Cosmetic surgery is being carried out by "have a go" surgeons prepared to attempt procedures in which they have little experience or training, with inadequate equipment and back-up, an inquiry has found.
Four out of five clinics offering complex surgery carry out too few operations to maintain their skills. More than half of those providing breast reduction, for example, perform less than 10 operations a year.
The damning report by the National Confidential Enquiry into Patient Outcome and Death (NCEPOD) says the true situation is almost certainly worse as half of the 760 clinics surveyed refused to take part or failed to respond, despite their statutory obligation to do so.
It called for the Care Quality Commission (CQC) to tighten controls on the clinics and set "minimum requirements for surgeons... and surgical teams to be considered competent". It cited the example of Singapore, where regulators stipulate the minimum number of cosmetic procedures to be performed by individual surgeons.
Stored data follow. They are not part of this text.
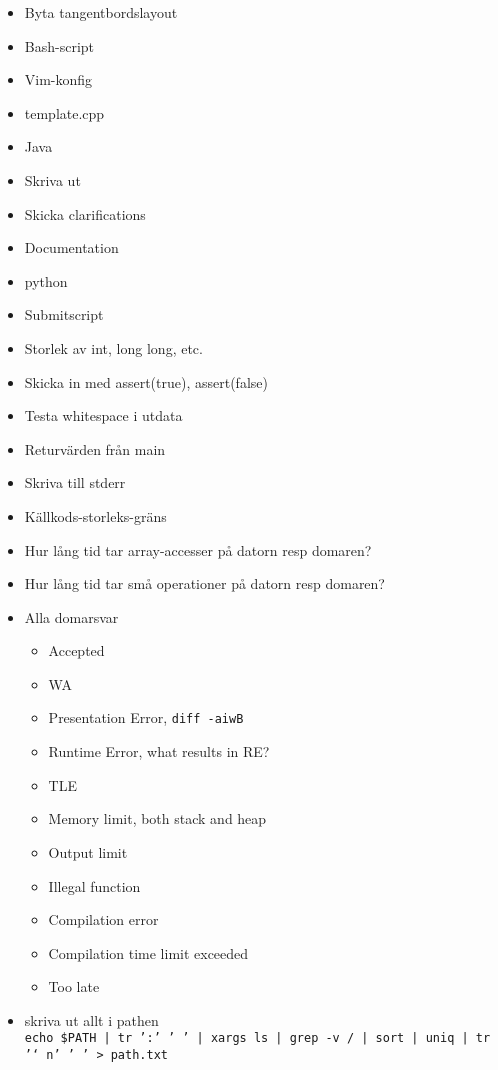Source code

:\begin{itemize}
	\item Byta tangentbordslayout
	\item Bash-script
	\item Vim-konfig
	\item template.cpp
	\item Java
	\item Skriva ut
	\item Skicka clarifications
	\item Documentation
	\item python
	\item Submitscript
	\item Storlek av int, long long, etc.
	\item Skicka in med assert(true), assert(false)
	\item Testa whitespace i utdata
	\item Returvärden från main
	\item Skriva till stderr
	\item Källkods-storleks-gräns
	\item Hur lång tid tar array-accesser på datorn resp domaren?
	\item Hur lång tid tar små operationer på datorn resp domaren?
	\item Alla domarsvar
		\begin{itemize}
			\item Accepted
			\item WA
			\item Presentation Error, \texttt{diff -aiwB}
			\item Runtime Error, what results in RE?
			\item TLE
			\item Memory limit, both stack and heap
			\item Output limit
			\item Illegal function
			\item Compilation error
			\item Compilation time limit exceeded
			\item Too late
		\end{itemize}
	\item skriva ut allt i pathen\\
		\texttt{echo \$PATH | tr ':' ' ' | xargs ls | grep -v / | sort | uniq | tr '\char`\\n' ' ' > path.txt}
\end{itemize}
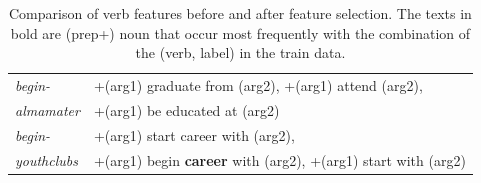 \begin{table}
\begin{scriptsize}
\begin{center}
\begin{tabular}{|l|l|}
\hline
\textit{begin-} &+(arg1) graduate from (arg2), +(arg1) attend (arg2), \\
\textit{almamater}& +(arg1) be educated at (arg2) \\
\hline
\textit{begin-} &+(arg1) start career with (arg2), \\
\textit{youthclubs}& +(arg1) begin \textbf{career} with (arg2), +(arg1) start with (arg2) \\
\hline
\end{tabular}
\caption{\label{table:verbs} Comparison of verb features before and after feature selection. The texts in bold are (prep+) noun that occur most frequently with the combination of the (verb, label) in the train data.}
\end{center}
\end{scriptsize}
\end{table}
\normalsize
Alex Goodwin, clinical co-ordinator for NCEPOD and a consultant anaesthetist, said: "Cosmetic surgery is far too dispersed, with too many teams prepared to 'have a go' at procedures that they rarely perform. And failures in monitoring patients after surgery are a recipe for disaster."
Demand for cosmetic surgery has boomed in the last decade as the use of artificial means to improve appearance has become increasingly accepted. But as a lifestyle choice rather than essential treatment it is almost exclusively done in the private sector.
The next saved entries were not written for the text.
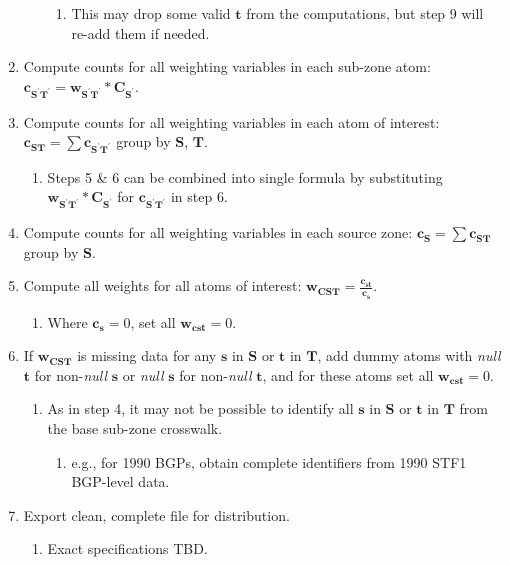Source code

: \documentclass{article}
\begin{document}
\begin{enumerate}
\begin{enumerate}
      \begin{enumerate}
      \item This may drop some valid $\bm{t}$ from the computations, but step 9 will re-add them if needed.
      \end{enumerate}
   \end{enumerate}
\item Compute counts for all weighting variables in each sub-zone atom: $\mathbf{c_{\mathbf{S^\prime T^\prime}}} = \mathbf{w_{\mathbf{S^\prime T^\prime}}} * \mathbf{C_{\mathbf{S^\prime}}}$.
\item Compute counts for all weighting variables in each atom of interest: $\mathbf{c_{\mathbf{ST}}} = \sum \mathbf{c_{\mathbf{S^\prime T^\prime}}}$ group by $\mathbf{S}$, $\mathbf{T}$.
  \begin{enumerate}
  \item Steps 5 \& 6 can be combined into single formula by substituting $\mathbf{w_{\mathbf{S^\prime T^\prime}}} * \mathbf{C_{\mathbf{S^\prime}}}$ for $\mathbf{c_{\mathbf{S^\prime T^\prime}}}$ in step 6.
  \end{enumerate}
\item Compute counts for all weighting variables in each source zone: $\mathbf{c_{\mathbf{S}}} = \sum \mathbf{c_{\mathbf{ST}}}$ group by $\mathbf{S}$.
\item Compute all weights for all atoms of interest: $\mathbf{w_{\mathbf{CST}}} = \displaystyle \frac{\mathbf{c_{st}}}{\mathbf{c_{s}}}$.
  \begin{enumerate}
  \item Where $\bm{c_{s}} = 0$, set all $\bm{w_{\bm{cst}}} = 0$.
  \end{enumerate}
\item If $\mathbf{w_{\mathbf{CST}}}$ is missing data for any $\bm{s}$ in $\mathbf{S}$ or $\bm{t}$ in $\mathbf{T}$, add dummy atoms with \textit{null} $\bm{t}$ for non-\textit{null} $\bm{s}$ or \textit{null} $\bm{s}$ for non-\textit{null} $\bm{t}$, and for these atoms set all $\bm{w_{\bm{cst}}} = 0$.
  \begin{enumerate}
  \item As in step 4, it may not be possible to identify all $\bm{s}$ in $\mathbf{S}$ or $\bm{t}$ in $\mathbf{T}$ from the base sub-zone crosswalk.
    \begin{enumerate}
    \item e.g., for 1990 BGPs, obtain complete identifiers from 1990 STF1 BGP-level data.
    \end{enumerate}
  \end{enumerate}
\item Export clean, complete file for distribution.
  \begin{enumerate}
  \item Exact specifications TBD.
  \end{enumerate}
\end{enumerate}
\end{document}
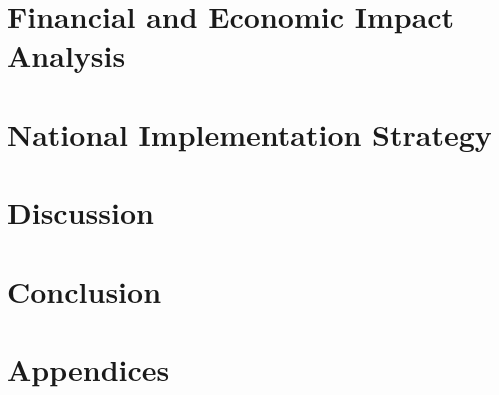 \documentclass[a4paper,12pt,twoside]{article}
\begin{document}
\section{Financial and Economic Impact Analysis}
\label{sec:financial}

\newpage

\section{National Implementation Strategy}
\label{sec:implementation}

\newpage

\section{Discussion}
\label{sec:discussion}

\newpage

\section{Conclusion}
\label{sec:conclusion}

\newpage

\pagestyle{contents}


\newpage

\section*{Appendices}

\end{document}
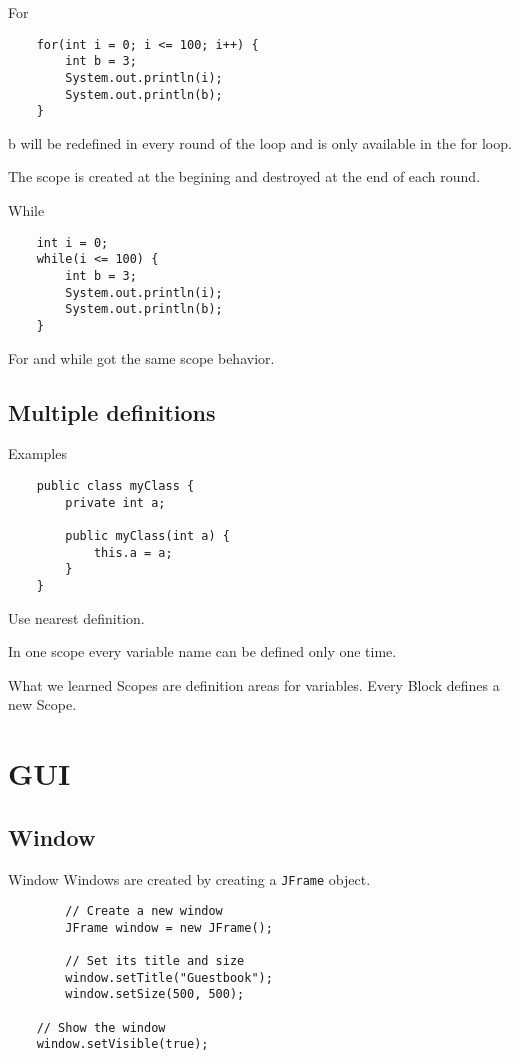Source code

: \begin{frame}[fragile]{For}
    \begin{lstlisting}
    for(int i = 0; i <= 100; i++) {
        int b = 3;
        System.out.println(i);
        System.out.println(b);
    }\end{lstlisting}
    
    b will be redefined in every round of the loop and is only available in the for loop.
    
    The scope is created at the begining and destroyed at the end of each round.
\end{frame}

\begin{frame}[fragile]{While}
    \begin{lstlisting}
    int i = 0;
    while(i <= 100) {
        int b = 3;
        System.out.println(i);
        System.out.println(b);
    }\end{lstlisting}
    
    For and while got the same scope behavior.
\end{frame}
  
\subsection{Multiple definitions}
\begin{frame}[fragile]{Examples}
    \begin{lstlisting}
    public class myClass {
        private int a;
    
        public myClass(int a) {
            this.a = a;
        }
    }\end{lstlisting}

    Use nearest definition.

    In one scope every variable name can be defined only one time.
\end{frame}

\begin{frame}{What we learned}
    Scopes are definition areas for variables.
    Every Block defines a new Scope.
\end{frame}
    
\section{GUI}
\subsection{Window}
\begin{frame}[fragile]{Window}
  Windows are created by creating a \texttt{JFrame} object.
    \begin{lstlisting}
        // Create a new window
        JFrame window = new JFrame();

        // Set its title and size
        window.setTitle("Guestbook");
        window.setSize(500, 500);
    
    // Show the window
    window.setVisible(true);\end{lstlisting}
\end{frame}

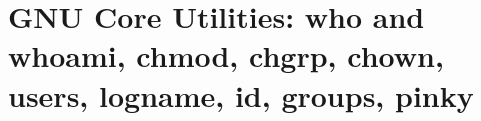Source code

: 
\chapter{GNU Core Utilities: who and whoami, chmod, chgrp, chown, users, logname, id, groups, pinky}

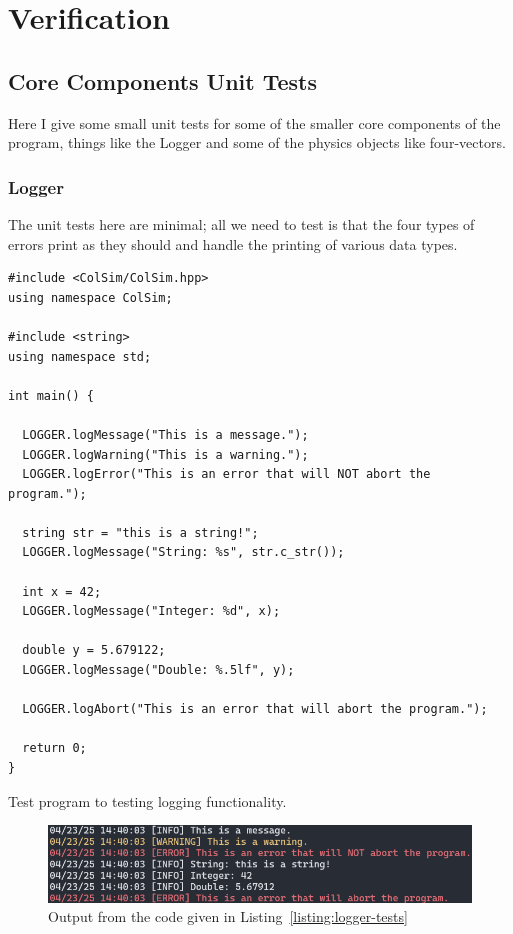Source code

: \section{Verification}

\subsection{Core Components Unit Tests}

Here I give some small unit tests for some of the smaller core components of the program, things like the Logger and some of the physics objects like four-vectors.

\subsubsection{Logger}

The unit tests here are minimal; all we need to test is that the four types of errors print as they should and handle the printing of various data types.

\begin{listing}
  \begin{verbatim}
#include <ColSim/ColSim.hpp>
using namespace ColSim;

#include <string>
using namespace std;

int main() {

  LOGGER.logMessage("This is a message.");
  LOGGER.logWarning("This is a warning.");
  LOGGER.logError("This is an error that will NOT abort the program.");

  string str = "this is a string!";
  LOGGER.logMessage("String: %s", str.c_str());

  int x = 42;
  LOGGER.logMessage("Integer: %d", x);

  double y = 5.679122;
  LOGGER.logMessage("Double: %.5lf", y);

  LOGGER.logAbort("This is an error that will abort the program.");

  return 0;
}
  \end{verbatim}
  \caption{Test program to testing logging functionality.}
  \label{listing:logger-tests}
\end{listing}

\begin{figure}[ht]
  \centering
  \includegraphics[width=0.7\linewidth]{./res/gfx/logger-tests.png}
  \caption{Output from the code given in Listing~\ref{listing:logger-tests}}
  \label{fig:logger-tests}
\end{figure}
The market analyst Mintel estimated in June that the market for cosmetic surgery was worth £2.3bn annually, of which three-quarters was accounted for by non-surgical procedures. Figures from the British Association of Aesthetic Plastic Surgeons, who do a third of all surgical procedures, show that demand doubled between 2004 and 2009, from 16,000 to over 36,000 operations. Nine out of 10 are carried out on women.
The lure of big profits has created an industry driven by marketing, with frequent special offers and breaches of guidelines on advertising, according to the report. Dr Goodwin said: "This may put undue pressure on those considering cosmetic surgery."
The lack of psychological assessment of patients increased the risks in those "who may be vulnerable or have unrealistic expectations, before they consent to treatment". Only a third of clinics did routine psychological assessments and just a third operated a two-stage consent process, allowing patients a 'cooling off' period, before going ahead with the surgery.
The inquiry found that less than half (44 per cent) of operating theatres were fully equipped for cosmetic surgery, and almost a third of hospitals with in-patient beds did not have a consultant anaesthetist on duty for emergencies at all times.
Bertie Leigh, chairman of NCEPOD, said: "The regulation of cosmetic surgery remains poor. The CQC should insist that those it regulates are properly equipped and adhere to appropriate standards."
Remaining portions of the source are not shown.